Hi, just reading the instructions before installing tomorrow, can you confirm in the engineering settings it asks for battery capacity, if for example I had one 110ah battery then I would enter this value but as I have three 110ah batteries linked together would I enter the value as 330, thanks


----------



## Techno100 (May 8, 2010)

yes you can enter up to 600


----------



## vicdicdoc (May 14, 2005)

yep, enter 330 & then select the temperature (winter I set mine to 10 &summer to 20


----------



## andyandsue (Sep 7, 2008)

*prezzy*

mines in my stocking .hung under the chimney so ill have to get back to you on boxing day

andrew


----------



## Techno100 (May 8, 2010)

Potential owners out there?
best deal I can find
http://www.ebay.co.uk/itm/140872372897?ssPageName=STRK:MEWAX:IT&_trksid=p3984.m1423.l2649


----------



## Pudsey_Bear (Sep 25, 2008)

Techno100 said:


> Potential owners out there?
> best deal I can find
> http://www.ebay.co.uk/itm/140872372897?ssPageName=STRK:MEWAX:IT&_trksid=p3984.m1423.l2649


Dumb question perhaps, but if you have a Solar regulator controller, why would you need one of these :?: :?:


----------



## Techno100 (May 8, 2010)

It actually calculates how long your battery capacity will last at any given rate of discharge (load) besides all else

http://jgtech.com/pdf/BM1.pdf


----------



## andyandsue (Sep 7, 2008)

*why?*

i dont have a solar reg

The meter seems a good piece of gear to me ( i am an industrial/commercial electrician ). The display is LCD and therefore low power. a large well thought out default display which shows you what u need to know 
1 battery voltage taken from the terminals
2 current flow direction....charge /discharge
3 amount of current flow

the other setting are useful including an easy to set bat temp which for us skiers is useful as my battery set often touches freezing!!!!

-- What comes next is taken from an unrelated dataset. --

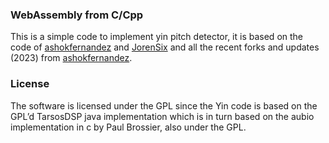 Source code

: ### WebAssembly from C/Cpp


This is a simple code to implement yin pitch detector, it is based on the code of [ashokfernandez](https://github.com/ashokfernandez/Yin-Pitch-Tracking) and [JorenSix](https://github.com/JorenSix/Pidato) and all the recent forks and updates (2023) from [ashokfernandez](https://github.com/ashokfernandez/Yin-Pitch-Tracking).



### License

The software is licensed under the GPL since the Yin code is based on the GPL’d TarsosDSP java implementation which is in turn based on the aubio implementation in c by Paul Brossier, also under the GPL.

the UK designer has a background in marine instrument design so it should be tough and reliable

thought has been given to clear wiring diagrams and a calibrated wiring loom using known resistance wiring and a well calibrated shunt

im hoping it will act as the centre point/first point of call for all van energy queries as it will show all current use and all charging currents at all time..during driving/future solar use and hook up

when i do fit a solar reg it will installed in the cupboard as they tend to have somewhat ugly wiring terminals and smallish ,non too clear displays...although some have remote displays but in not too sure if they are mppt standard

andrew


----------



## eddievanbitz (May 1, 2005)

They do work very poorly when solar panels are fitted. 

Unless there is a discharge larger than the charge from the solar panel the Nasa unit will not update, this can seem to be zero when the solar regulator is down to a quiescent input.

Once the sun goes down the unit will update and you go from 100% to 80 odd percent in seconds which tends to upset people :lol:

Eddie


----------



## wakk44 (Jun 15, 2006)

I too have found the % SOC display to be inaccurate and don't take much notice of it-an approximate guide only.As Eddie says an overall discharge has to be applied for the unit to update.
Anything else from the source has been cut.